Problem statement: Every line of the records below that has the word "Cornell" should be copied.

(Data records)
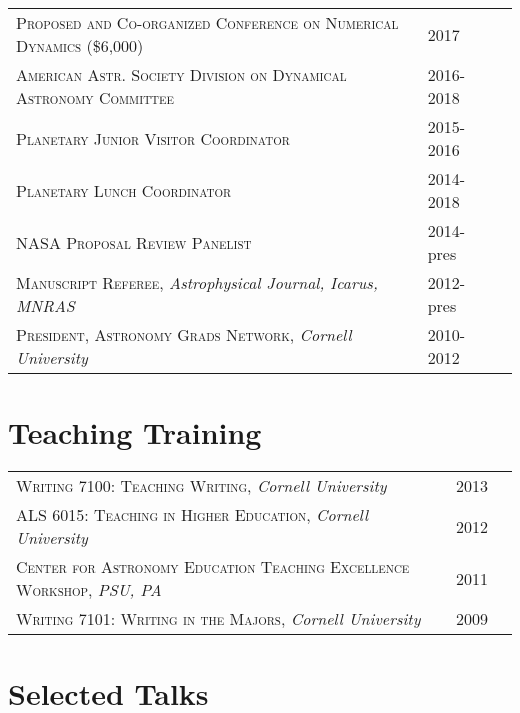 \documentclass[10pt]{article} %
\begin{document}
\begin{tabular}{l>{\hfill}p{3.0cm}r}
\textsc{Proposed and Co-organized Conference on Numerical Dynamics} \footnotesize(\$6,000)\normalsize & 2017 \\
\textsc{American Astr. Society Division on Dynamical Astronomy Committee} & 2016-2018 \\
\textsc{Planetary Junior Visitor Coordinator} & 2015-2016 \\
\textsc{Planetary Lunch Coordinator} & 2014-2018 \\
\textsc{NASA Proposal Review Panelist} & 2014-pres\\
\textsc{Manuscript Referee}, {\it Astrophysical Journal, Icarus, MNRAS} & 2012-pres\\
\textsc{President, Astronomy Grads Network}, {\it Cornell University} & 2010-2012\\
\end{tabular}


\section{Teaching Training}

\begin{tabular}{l>{\hfill}p{2.1cm}r}
\textsc{Writing 7100:  Teaching Writing}, {\it Cornell University} & 2013 \\
\textsc{ALS 6015:  Teaching in Higher Education}, {\it Cornell University} & 2012\\
\textsc{Center for Astronomy Education Teaching Excellence Workshop}, {\it PSU, PA} & 2011 \\
\textsc{Writing 7101: Writing in the Majors}, {\it Cornell University} & 2009 \\
\end{tabular}


\section{Selected Talks}
\end{document}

Response below:
\textsc{President, Astronomy Grads Network}, {\it Cornell University} & 2010-2012\\
\textsc{Writing 7100:  Teaching Writing}, {\it Cornell University} & 2013 \\
\textsc{ALS 6015:  Teaching in Higher Education}, {\it Cornell University} & 2012\\
\textsc{Writing 7101: Writing in the Majors}, {\it Cornell University} & 2009 \\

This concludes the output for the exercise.